# 20 Gal NPT Update



## flagg (Nov 29, 2004)

Hi All! Some of you might remember might fiance's 20 Gal. NPT that she had set up at school. If you remember, it was brought home and set up in front of a north facing window. Ever since, the tank growth has been AMAZING! I mean, even better that when she had it set up. Too good, as a matter of fact; it's now a jungle. People have commented on the need for water movement and there are several threads on the subject even just here in the NPT forum. This is an example of a tank w/ no circulation that has seen tremendous growth! I post some pics for your enjoyment. I'm going to do some serious pruning tomorrow so I'll post an update then...

-ricardo


----------



## DataGuru (Mar 11, 2005)

Wow!
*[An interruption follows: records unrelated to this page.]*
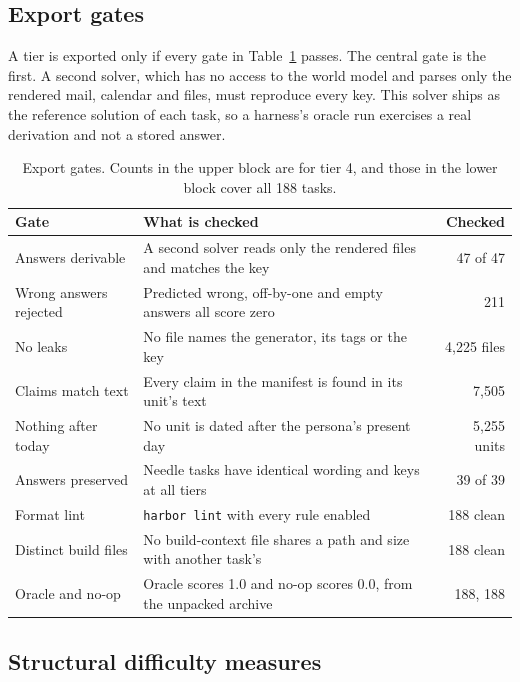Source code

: \documentclass{article}
\newcommand{\code}[1]{\texttt{\small #1}}
\begin{document}
\subsection{Export gates}
\label{sec:gates}

A tier is exported only if every gate in Table~\ref{tab:gates} passes. The central gate is the first. A second solver, which has no access to the world model and parses only the rendered mail, calendar and files, must reproduce every key. This solver ships as the reference solution of each task, so a harness's oracle run exercises a real derivation and not a stored answer.

\begin{table}[t]
  \caption{Export gates. Counts in the upper block are for tier 4, and those in the lower block cover all 188 tasks.}
  \label{tab:gates}
  \centering
  \small
  \begin{tabular}{@{}lp{7.6cm}r@{}}
    \toprule
    Gate & What is checked & Checked \\
    \midrule
    Answers derivable      & A second solver reads only the rendered files and matches the key & 47 of 47 \\
    Wrong answers rejected & Predicted wrong, off-by-one and empty answers all score zero & 211 \\
    No leaks               & No file names the generator, its tags or the key & 4{,}225 files \\
    Claims match text      & Every claim in the manifest is found in its unit's text & 7{,}505 \\
    Nothing after today    & No unit is dated after the persona's present day & 5{,}255 units \\
    \midrule
    Answers preserved      & Needle tasks have identical wording and keys at all tiers & 39 of 39 \\
    Format lint            & \code{harbor lint} with every rule enabled & 188 clean \\
    Distinct build files   & No build-context file shares a path and size with another task's & 188 clean \\
    Oracle and no-op       & Oracle scores 1.0 and no-op scores 0.0, from the unpacked archive & 188, 188 \\
    \bottomrule
  \end{tabular}
\end{table}

\subsection{Structural difficulty measures}
\label{sec:measures}
\end{document}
That IS a jungle!


----------



## Tentacles (Jun 25, 2006)

It does look fantastic. Whats the fluffy plant in the centre rear that is growing like mad? You can see the roots going into the soil at the front... they're very happy plants.

Is it a betta and a gourami in there? Just two fish.

You're talking northern hemisphere north, so the side of no direct light? 20 US gallons? 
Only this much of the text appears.